- Problem -
Give the data below again, word for word.

--- Data provided Enclosed Below ---

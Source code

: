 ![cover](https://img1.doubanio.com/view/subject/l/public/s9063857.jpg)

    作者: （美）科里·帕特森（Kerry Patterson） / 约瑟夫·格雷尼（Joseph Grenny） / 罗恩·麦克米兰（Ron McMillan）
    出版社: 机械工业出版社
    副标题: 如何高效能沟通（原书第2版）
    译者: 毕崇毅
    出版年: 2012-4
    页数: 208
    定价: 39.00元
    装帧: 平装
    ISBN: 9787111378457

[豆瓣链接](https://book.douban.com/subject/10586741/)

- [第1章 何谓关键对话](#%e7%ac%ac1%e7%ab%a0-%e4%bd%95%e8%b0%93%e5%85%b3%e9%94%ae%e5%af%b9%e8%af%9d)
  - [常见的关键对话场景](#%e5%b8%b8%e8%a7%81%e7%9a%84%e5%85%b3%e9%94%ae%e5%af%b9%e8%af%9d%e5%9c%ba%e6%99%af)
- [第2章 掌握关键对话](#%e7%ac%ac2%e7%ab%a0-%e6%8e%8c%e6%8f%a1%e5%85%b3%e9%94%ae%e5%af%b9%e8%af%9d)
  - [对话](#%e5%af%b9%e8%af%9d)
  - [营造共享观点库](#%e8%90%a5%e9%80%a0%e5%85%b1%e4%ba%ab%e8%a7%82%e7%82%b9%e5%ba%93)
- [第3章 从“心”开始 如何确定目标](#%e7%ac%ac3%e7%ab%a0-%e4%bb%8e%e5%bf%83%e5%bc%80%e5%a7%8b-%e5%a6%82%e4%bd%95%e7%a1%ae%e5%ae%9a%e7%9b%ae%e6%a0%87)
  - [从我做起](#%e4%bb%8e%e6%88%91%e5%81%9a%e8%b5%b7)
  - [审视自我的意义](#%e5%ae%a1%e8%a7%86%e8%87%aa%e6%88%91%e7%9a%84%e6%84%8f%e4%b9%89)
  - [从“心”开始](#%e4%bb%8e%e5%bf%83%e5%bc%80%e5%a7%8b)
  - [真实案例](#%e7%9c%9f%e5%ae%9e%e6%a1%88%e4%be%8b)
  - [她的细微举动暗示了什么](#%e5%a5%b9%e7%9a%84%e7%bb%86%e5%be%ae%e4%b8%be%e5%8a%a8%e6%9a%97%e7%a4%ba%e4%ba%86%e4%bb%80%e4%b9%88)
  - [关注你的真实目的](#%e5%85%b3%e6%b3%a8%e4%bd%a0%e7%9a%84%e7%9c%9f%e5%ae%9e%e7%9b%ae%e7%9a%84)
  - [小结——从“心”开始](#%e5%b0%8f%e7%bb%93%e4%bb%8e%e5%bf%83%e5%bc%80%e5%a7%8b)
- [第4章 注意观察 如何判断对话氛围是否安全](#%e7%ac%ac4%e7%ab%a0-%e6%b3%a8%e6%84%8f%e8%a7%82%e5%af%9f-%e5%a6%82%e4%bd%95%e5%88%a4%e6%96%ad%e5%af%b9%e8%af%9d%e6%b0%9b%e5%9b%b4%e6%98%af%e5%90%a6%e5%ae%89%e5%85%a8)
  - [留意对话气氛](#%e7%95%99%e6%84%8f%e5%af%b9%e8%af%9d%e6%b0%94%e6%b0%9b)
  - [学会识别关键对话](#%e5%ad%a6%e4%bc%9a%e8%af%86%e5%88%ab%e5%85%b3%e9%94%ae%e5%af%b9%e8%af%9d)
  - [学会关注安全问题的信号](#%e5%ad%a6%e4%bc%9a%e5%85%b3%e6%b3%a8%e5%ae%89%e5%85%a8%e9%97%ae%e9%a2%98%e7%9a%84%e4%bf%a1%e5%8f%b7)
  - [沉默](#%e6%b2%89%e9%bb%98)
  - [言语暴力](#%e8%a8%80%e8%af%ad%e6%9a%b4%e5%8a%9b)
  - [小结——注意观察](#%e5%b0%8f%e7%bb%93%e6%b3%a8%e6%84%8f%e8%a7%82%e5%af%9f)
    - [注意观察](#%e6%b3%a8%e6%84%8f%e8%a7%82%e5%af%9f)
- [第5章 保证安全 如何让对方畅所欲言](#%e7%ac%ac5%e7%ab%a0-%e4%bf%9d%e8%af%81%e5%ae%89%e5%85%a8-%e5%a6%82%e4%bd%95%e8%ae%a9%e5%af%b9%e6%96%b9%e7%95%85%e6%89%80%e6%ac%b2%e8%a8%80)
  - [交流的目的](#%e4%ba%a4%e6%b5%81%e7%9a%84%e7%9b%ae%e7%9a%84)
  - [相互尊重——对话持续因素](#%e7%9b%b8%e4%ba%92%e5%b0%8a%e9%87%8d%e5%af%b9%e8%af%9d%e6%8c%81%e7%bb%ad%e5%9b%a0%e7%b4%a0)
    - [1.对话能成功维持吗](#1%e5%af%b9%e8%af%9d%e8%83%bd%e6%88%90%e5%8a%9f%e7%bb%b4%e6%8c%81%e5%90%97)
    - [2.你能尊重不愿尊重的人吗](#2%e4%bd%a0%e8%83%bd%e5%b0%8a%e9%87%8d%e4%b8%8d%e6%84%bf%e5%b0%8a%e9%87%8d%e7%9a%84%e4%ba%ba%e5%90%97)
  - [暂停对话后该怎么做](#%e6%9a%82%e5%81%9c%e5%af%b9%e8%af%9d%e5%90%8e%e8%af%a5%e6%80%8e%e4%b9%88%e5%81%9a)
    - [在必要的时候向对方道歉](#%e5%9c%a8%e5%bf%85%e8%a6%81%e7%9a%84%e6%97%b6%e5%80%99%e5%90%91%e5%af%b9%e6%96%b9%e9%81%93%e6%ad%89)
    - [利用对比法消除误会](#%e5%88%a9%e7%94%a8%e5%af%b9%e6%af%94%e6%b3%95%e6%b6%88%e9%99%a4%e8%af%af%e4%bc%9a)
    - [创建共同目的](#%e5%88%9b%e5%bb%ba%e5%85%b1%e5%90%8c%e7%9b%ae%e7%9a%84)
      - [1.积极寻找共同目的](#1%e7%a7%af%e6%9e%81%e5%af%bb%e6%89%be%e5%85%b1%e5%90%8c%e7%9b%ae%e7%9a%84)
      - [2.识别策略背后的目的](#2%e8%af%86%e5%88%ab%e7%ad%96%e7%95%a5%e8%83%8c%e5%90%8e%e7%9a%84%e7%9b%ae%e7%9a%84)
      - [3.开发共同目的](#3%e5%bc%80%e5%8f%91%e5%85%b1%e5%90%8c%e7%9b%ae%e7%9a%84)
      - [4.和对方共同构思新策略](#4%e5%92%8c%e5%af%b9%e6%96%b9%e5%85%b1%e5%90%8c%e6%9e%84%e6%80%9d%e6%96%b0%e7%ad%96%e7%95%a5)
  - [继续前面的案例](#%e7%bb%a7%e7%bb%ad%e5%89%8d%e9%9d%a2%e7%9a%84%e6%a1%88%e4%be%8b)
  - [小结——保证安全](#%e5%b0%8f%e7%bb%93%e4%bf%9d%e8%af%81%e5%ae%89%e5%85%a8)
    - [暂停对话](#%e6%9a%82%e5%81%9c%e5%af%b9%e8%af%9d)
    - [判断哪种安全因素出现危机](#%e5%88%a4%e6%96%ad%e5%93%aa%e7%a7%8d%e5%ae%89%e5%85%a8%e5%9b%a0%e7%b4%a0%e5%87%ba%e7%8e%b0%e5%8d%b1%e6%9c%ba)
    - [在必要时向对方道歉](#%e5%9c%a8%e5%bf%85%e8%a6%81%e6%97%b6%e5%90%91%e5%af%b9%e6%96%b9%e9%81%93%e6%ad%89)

--- End of Enclosed Data provided ---

- Solution below -
Source code

: ![cover](https://img1.doubanio.com/view/subject/l/public/s9063857.jpg)

    作者: （美）科里·帕特森（Kerry Patterson） / 约瑟夫·格雷尼（Joseph Grenny） / 罗恩·麦克米兰（Ron McMillan）
    出版社: 机械工业出版社
    副标题: 如何高效能沟通（原书第2版）
    译者: 毕崇毅
    出版年: 2012-4
    页数: 208
    定价: 39.00元
    装帧: 平装
    ISBN: 9787111378457

[豆瓣链接](https://book.douban.com/subject/10586741/)

- [第1章 何谓关键对话](#%e7%ac%ac1%e7%ab%a0-%e4%bd%95%e8%b0%93%e5%85%b3%e9%94%ae%e5%af%b9%e8%af%9d)
  - [常见的关键对话场景](#%e5%b8%b8%e8%a7%81%e7%9a%84%e5%85%b3%e9%94%ae%e5%af%b9%e8%af%9d%e5%9c%ba%e6%99%af)
- [第2章 掌握关键对话](#%e7%ac%ac2%e7%ab%a0-%e6%8e%8c%e6%8f%a1%e5%85%b3%e9%94%ae%e5%af%b9%e8%af%9d)
  - [对话](#%e5%af%b9%e8%af%9d)
  - [营造共享观点库](#%e8%90%a5%e9%80%a0%e5%85%b1%e4%ba%ab%e8%a7%82%e7%82%b9%e5%ba%93)
- [第3章 从“心”开始 如何确定目标](#%e7%ac%ac3%e7%ab%a0-%e4%bb%8e%e5%bf%83%e5%bc%80%e5%a7%8b-%e5%a6%82%e4%bd%95%e7%a1%ae%e5%ae%9a%e7%9b%ae%e6%a0%87)
  - [从我做起](#%e4%bb%8e%e6%88%91%e5%81%9a%e8%b5%b7)
  - [审视自我的意义](#%e5%ae%a1%e8%a7%86%e8%87%aa%e6%88%91%e7%9a%84%e6%84%8f%e4%b9%89)
  - [从“心”开始](#%e4%bb%8e%e5%bf%83%e5%bc%80%e5%a7%8b)
  - [真实案例](#%e7%9c%9f%e5%ae%9e%e6%a1%88%e4%be%8b)
  - [她的细微举动暗示了什么](#%e5%a5%b9%e7%9a%84%e7%bb%86%e5%be%ae%e4%b8%be%e5%8a%a8%e6%9a%97%e7%a4%ba%e4%ba%86%e4%bb%80%e4%b9%88)
  - [关注你的真实目的](#%e5%85%b3%e6%b3%a8%e4%bd%a0%e7%9a%84%e7%9c%9f%e5%ae%9e%e7%9b%ae%e7%9a%84)
  - [小结——从“心”开始](#%e5%b0%8f%e7%bb%93%e4%bb%8e%e5%bf%83%e5%bc%80%e5%a7%8b)
- [第4章 注意观察 如何判断对话氛围是否安全](#%e7%ac%ac4%e7%ab%a0-%e6%b3%a8%e6%84%8f%e8%a7%82%e5%af%9f-%e5%a6%82%e4%bd%95%e5%88%a4%e6%96%ad%e5%af%b9%e8%af%9d%e6%b0%9b%e5%9b%b4%e6%98%af%e5%90%a6%e5%ae%89%e5%85%a8)
  - [留意对话气氛](#%e7%95%99%e6%84%8f%e5%af%b9%e8%af%9d%e6%b0%94%e6%b0%9b)
  - [学会识别关键对话](#%e5%ad%a6%e4%bc%9a%e8%af%86%e5%88%ab%e5%85%b3%e9%94%ae%e5%af%b9%e8%af%9d)
  - [学会关注安全问题的信号](#%e5%ad%a6%e4%bc%9a%e5%85%b3%e6%b3%a8%e5%ae%89%e5%85%a8%e9%97%ae%e9%a2%98%e7%9a%84%e4%bf%a1%e5%8f%b7)
  - [沉默](#%e6%b2%89%e9%bb%98)
  - [言语暴力](#%e8%a8%80%e8%af%ad%e6%9a%b4%e5%8a%9b)
  - [小结——注意观察](#%e5%b0%8f%e7%bb%93%e6%b3%a8%e6%84%8f%e8%a7%82%e5%af%9f)
    - [注意观察](#%e6%b3%a8%e6%84%8f%e8%a7%82%e5%af%9f)
- [第5章 保证安全 如何让对方畅所欲言](#%e7%ac%ac5%e7%ab%a0-%e4%bf%9d%e8%af%81%e5%ae%89%e5%85%a8-%e5%a6%82%e4%bd%95%e8%ae%a9%e5%af%b9%e6%96%b9%e7%95%85%e6%89%80%e6%ac%b2%e8%a8%80)
  - [交流的目的](#%e4%ba%a4%e6%b5%81%e7%9a%84%e7%9b%ae%e7%9a%84)
  - [相互尊重——对话持续因素](#%e7%9b%b8%e4%ba%92%e5%b0%8a%e9%87%8d%e5%af%b9%e8%af%9d%e6%8c%81%e7%bb%ad%e5%9b%a0%e7%b4%a0)
    - [1.对话能成功维持吗](#1%e5%af%b9%e8%af%9d%e8%83%bd%e6%88%90%e5%8a%9f%e7%bb%b4%e6%8c%81%e5%90%97)
    - [2.你能尊重不愿尊重的人吗](#2%e4%bd%a0%e8%83%bd%e5%b0%8a%e9%87%8d%e4%b8%8d%e6%84%bf%e5%b0%8a%e9%87%8d%e7%9a%84%e4%ba%ba%e5%90%97)
  - [暂停对话后该怎么做](#%e6%9a%82%e5%81%9c%e5%af%b9%e8%af%9d%e5%90%8e%e8%af%a5%e6%80%8e%e4%b9%88%e5%81%9a)
    - [在必要的时候向对方道歉](#%e5%9c%a8%e5%bf%85%e8%a6%81%e7%9a%84%e6%97%b6%e5%80%99%e5%90%91%e5%af%b9%e6%96%b9%e9%81%93%e6%ad%89)
    - [利用对比法消除误会](#%e5%88%a9%e7%94%a8%e5%af%b9%e6%af%94%e6%b3%95%e6%b6%88%e9%99%a4%e8%af%af%e4%bc%9a)
    - [创建共同目的](#%e5%88%9b%e5%bb%ba%e5%85%b1%e5%90%8c%e7%9b%ae%e7%9a%84)
      - [1.积极寻找共同目的](#1%e7%a7%af%e6%9e%81%e5%af%bb%e6%89%be%e5%85%b1%e5%90%8c%e7%9b%ae%e7%9a%84)
      - [2.识别策略背后的目的](#2%e8%af%86%e5%88%ab%e7%ad%96%e7%95%a5%e8%83%8c%e5%90%8e%e7%9a%84%e7%9b%ae%e7%9a%84)
      - [3.开发共同目的](#3%e5%bc%80%e5%8f%91%e5%85%b1%e5%90%8c%e7%9b%ae%e7%9a%84)
      - [4.和对方共同构思新策略](#4%e5%92%8c%e5%af%b9%e6%96%b9%e5%85%b1%e5%90%8c%e6%9e%84%e6%80%9d%e6%96%b0%e7%ad%96%e7%95%a5)
  - [继续前面的案例](#%e7%bb%a7%e7%bb%ad%e5%89%8d%e9%9d%a2%e7%9a%84%e6%a1%88%e4%be%8b)
  - [小结——保证安全](#%e5%b0%8f%e7%bb%93%e4%bf%9d%e8%af%81%e5%ae%89%e5%85%a8)
    - [暂停对话](#%e6%9a%82%e5%81%9c%e5%af%b9%e8%af%9d)
    - [判断哪种安全因素出现危机](#%e5%88%a4%e6%96%ad%e5%93%aa%e7%a7%8d%e5%ae%89%e5%85%a8%e5%9b%a0%e7%b4%a0%e5%87%ba%e7%8e%b0%e5%8d%b1%e6%9c%ba)
    - [在必要时向对方道歉](#%e5%9c%a8%e5%bf%85%e8%a6%81%e6%97%b6%e5%90%91%e5%af%b9%e6%96%b9%e9%81%93%e6%ad%89)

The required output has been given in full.